In the weeks after his defeat in last year's Texas Senate race, "Draft Beto" presidential efforts took shape. Early-state Democratic activists pined for visits from the outgoing congressman, whose statewide campaign had electrified liberals across the country. And the comparisons to President Barack Obama spread, as the ex-president himself mentioned O'Rourke approvingly.
But now, as the contours of the Democratic presidential field emerge and O'Rourke faces growing scrutiny, some Democrats say the early excitement is dissipating. Should O'Rourke run for president in 2020 _ he told television star Oprah Winfrey on Tuesday he's "been thinking" about it and would make a decision by the end of the month _ he will face a vastly different environment, not only compared to Obama's 2008 presidential campaign, but also compared to his own Senate race.
"He's kind of a house of cards," said Jess Morales Rocketto, a Democratic operative who worked on Hillary Clinton's 2016 presidential campaign. "When you're running against Ted Cruz for Senate, it's really easy to come out the victor in public opinion."

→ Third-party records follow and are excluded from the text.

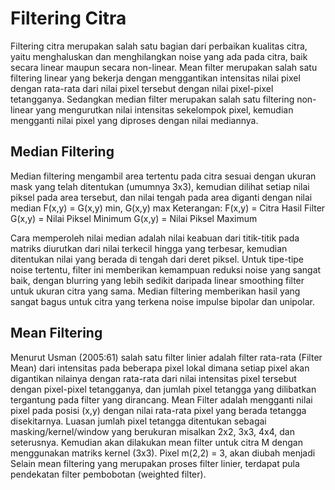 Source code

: # Filtering Citra

Filtering citra merupakan salah satu bagian dari perbaikan kualitas citra, yaitu  menghaluskan dan menghilangkan noise  yang ada pada citra, baik secara linear maupun secara non-linear. Mean filter  merupakan salah satu filtering linear yang bekerja dengan menggantikan intensitas nilai pixel dengan rata-rata dari nilai pixel tersebut dengan nilai pixel-pixel tetangganya.  Sedangkan median filter merupakan salah satu  filtering non-linear yang mengurutkan nilai intensitas sekelompok pixel, kemudian mengganti nilai pixel yang diproses dengan nilai mediannya.

## Median Filtering
Median filtering mengambil area tertentu pada citra sesuai dengan ukuran mask yang telah ditentukan (umumnya 3x3), kemudian dilihat setiap nilai piksel pada area tersebut, dan nilai tengah pada area diganti dengan nilai median
                    F(x,y) = G(x,y) min, G(x,y) max
Keterangan:
F(x,y) = Citra Hasil Filter
G(x,y) = Nilai Piksel Minimum
G(x,y) = Nilai Piksel Maximum

Cara memperoleh nilai median adalah nilai keabuan dari titik-titik pada matriks diurutkan dari nilai terkecil hingga yang terbesar, kemudian ditentukan nilai yang berada di tengah dari deret piksel. Untuk tipe-tipe
noise tertentu, filter ini memberikan kemampuan reduksi noise yang sangat baik, dengan blurring yang lebih sedikit daripada linear smoothing filter untuk ukuran citra yang sama. Median filtering memberikan hasil yang sangat bagus untuk citra yang terkena noise impulse bipolar dan unipolar.

## Mean Filtering
Menurut Usman (2005:61) salah satu filter linier adalah filter rata-rata (Filter Mean) dari intensitas pada beberapa pixel lokal dimana setiap pixel akan digantikan nilainya dengan rata-rata dari nilai intensitas pixel tersebut dengan pixel-pixel tetangganya, dan jumlah pixel tetangga yang dilibatkan tergantung pada filter yang dirancang. Mean Filter adalah mengganti nilai pixel pada posisi (x,y) dengan nilai rata-rata pixel yang berada tetangga disekitarnya. Luasan jumlah pixel tetangga ditentukan sebagai masking/kernel/window yang berukuran misalkan 2x2, 3x3, 4x4, dan seterusnya. Kemudian akan dilakukan mean filter untuk citra M dengan menggunakan matriks kernel (3x3). Pixel m(2,2) = 3, akan diubah menjadi Selain mean filtering yang merupakan proses filter linier, terdapat pula pendekatan filter pembobotan (weighted filter).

In a contest for his party's nomination, O'Rourke would confront not Cruz _ a hero to conservatives, an archvillain to Democrats _ but a growing list of credentialed Democratic candidates. Many of O'Rourke's potential rivals have more experience (Joe Biden), stronger connections to the Democratic Party's diverse base (Kamala Harris, Cory Booker), and tighter bonds with the party's increasingly vocal liberal wing (Elizabeth Warren, Bernie Sanders) than he does. And many have been organizing in the early states for weeks if not months.
Whether O'Rourke _ who as a Senate candidate eschewed a pollster, and for the most part, negative campaigning _ could compete with those contenders without losing the energy and authenticity that powered his Senate bid is his central challenge if he runs for president, according to more than a dozen Democratic operatives, activists and strategists from early-voting presidential primary states and Washington, D.C.
"Can what worked when people who had given him a strong look because it was Beto versus Ted Cruz, can that same strategy that was in play there work when it's Beto versus a field of 20 Democrats, who share similar views and include a number of people who are very charismatic?" said former South Carolina Gov. Jim Hodges. "That's his challenge."